The Maoist movement peaked around 2010 but entered a steady decline due to military losses and shrinking mass support.
Internal debates on violence, ideology and conduct exposed fractures within the CPI (Maoist) leadership.
Arrests of senior leaders and weakening grassroots presence deepened the movement’s crisis after 2014.
Central committee spokesperson Abhay’s May 2014 interview also contained a statement that marked the party’s revised stand, from the one taken by Azad and Kishanji, on another issue.
In his interview with The Hindu in April 2010, Azad had defended the act of planting mines inside the bodies of slain security personnel by guerrillas in his famous declaration that stated there were ‘no rules in a war’. Kishanji, despite championing the rules of the Geneva Convention in the early phases of the Lalgarh movement, had made similar remarks as the war progressed.
Reacting to an incident that took place in Latehar, Bihar in January 2013, where the body of a CRPF jawan was booby trapped with a mine, Abhay said that the trend was ‘worrying’ and ‘should be avoided’.

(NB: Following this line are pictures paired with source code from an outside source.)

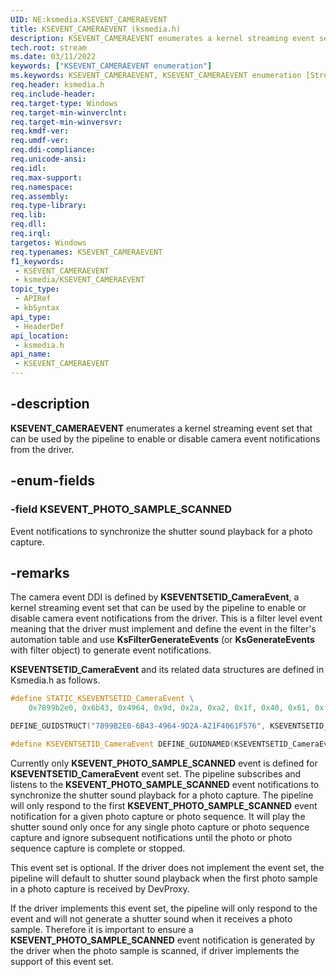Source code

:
 ```yaml
---
UID: NE:ksmedia.KSEVENT_CAMERAEVENT
title: KSEVENT_CAMERAEVENT (ksmedia.h)
description: KSEVENT_CAMERAEVENT enumerates a kernel streaming event set that can be used by the pipeline to enable or disable camera event notifications from the driver.
tech.root: stream
ms.date: 03/11/2022
keywords: ["KSEVENT_CAMERAEVENT enumeration"]
ms.keywords: KSEVENT_CAMERAEVENT, KSEVENT_CAMERAEVENT enumeration [Streaming Media Devices], KSEVENT_PHOTO_SAMPLE_SCANNED, ksmedia/KSEVENT_CAMERAEVENT, ksmedia/KSEVENT_PHOTO_SAMPLE_SCANNED, stream.ksevent_cameraevent
req.header: ksmedia.h
req.include-header: 
req.target-type: Windows
req.target-min-winverclnt: 
req.target-min-winversvr: 
req.kmdf-ver: 
req.umdf-ver: 
req.ddi-compliance: 
req.unicode-ansi: 
req.idl: 
req.max-support: 
req.namespace: 
req.assembly: 
req.type-library: 
req.lib: 
req.dll: 
req.irql: 
targetos: Windows
req.typenames: KSEVENT_CAMERAEVENT
f1_keywords:
 - KSEVENT_CAMERAEVENT
 - ksmedia/KSEVENT_CAMERAEVENT
topic_type:
 - APIRef
 - kbSyntax
api_type:
 - HeaderDef
api_location:
 - ksmedia.h
api_name:
 - KSEVENT_CAMERAEVENT
---
```


## -description

**KSEVENT_CAMERAEVENT** enumerates a kernel streaming event set that can be used by the pipeline to enable or disable camera event notifications from the driver.

## -enum-fields

### -field KSEVENT_PHOTO_SAMPLE_SCANNED

Event notifications to synchronize the shutter sound playback for a photo capture.

## -remarks

The camera event DDI is defined by **KSEVENTSETID_CameraEvent**, a kernel streaming event set that can be used by the pipeline to enable or disable camera event notifications from the driver. This is a filter level event meaning that the driver must implement and define the event in the filter's automation table and use **KsFilterGenerateEvents** (or **KsGenerateEvents** with filter object) to generate event notifications.

**KSEVENTSETID_CameraEvent** and its related data structures are defined in Ksmedia.h as follows.

```cpp
#define STATIC_KSEVENTSETID_CameraEvent \
    0x7899b2e0, 0x6b43, 0x4964, 0x9d, 0x2a, 0xa2, 0x1f, 0x40, 0x61, 0xf5, 0x76

DEFINE_GUIDSTRUCT("7899B2E0-6B43-4964-9D2A-A21F4061F576", KSEVENTSETID_CameraEvent);

#define KSEVENTSETID_CameraEvent DEFINE_GUIDNAMED(KSEVENTSETID_CameraEvent)
```

Currently only **KSEVENT_PHOTO_SAMPLE_SCANNED** event is defined for **KSEVENTSETID_CameraEvent** event set.  The pipeline subscribes and listens to the **KSEVENT_PHOTO_SAMPLE_SCANNED** event notifications to synchronize the shutter sound playback for a photo capture.  The pipeline will only respond to the first **KSEVENT_PHOTO_SAMPLE_SCANNED** event notification for a given photo capture or photo sequence.  It will play the shutter sound only once for any single photo capture or photo sequence capture and ignore subsequent notifications until the photo or photo sequence capture is complete or stopped.

This event set is optional.  If the driver does not implement the event set, the pipeline will default to shutter sound playback when the first photo sample in a photo capture is received by DevProxy.

If the driver implements this event set, the pipeline will only respond to the event and will not generate a shutter sound when it receives a photo sample.  Therefore it is important to ensure a **KSEVENT_PHOTO_SAMPLE_SCANNED** event notification is generated by the driver when the photo sample is scanned, if driver implements the support of this event set.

‘Due to the lack of knowledge about the norms of war prevalent in the world, our fighters are taking actions, although rarely, that are not acceptable even to our supporters…such instances were paining the “well-wishers of the revolution and pro-people forces,” Abhay said. ‘They are asking that such incidents be avoided … Any method that has the possibility of causing damage to the people and the non-combatant employees in civil administration, medical personnel and civilians should be avoided,’ he said.
By the time Abhay had had this interview, the Maoists had slowly started to recover from their heavy losses. The Odisha state committee was reconstituted a year after state secretary Sabyasachi Panda quit. Coordination with the Bihar unit was re-established. Maoists carried out a series of attacks on the security forces in the run-up to and during the general elections that elected Narendra Modi as the prime minister. According to the central committee, within the first five months of 2014, including the election period, sixty-three security personnel were killed in Maoist attacks, and 122 personnel were injured in thirty-one encounters. They claimed to have seized thirty-six weapons and 3,366 rounds of ammunition. The casualties were, however, half the losses the security forces had suffered in the 2009 general elections, when 112 security personnel died.
Statistics for the period between 2010 and 2015 from the Ministry of Home Affairs show that the Maoists managed to check the steep losses they had been suffering since 2010–11. The number of Maoist arrests and casualties decreased, as did the number of deaths of security personnel.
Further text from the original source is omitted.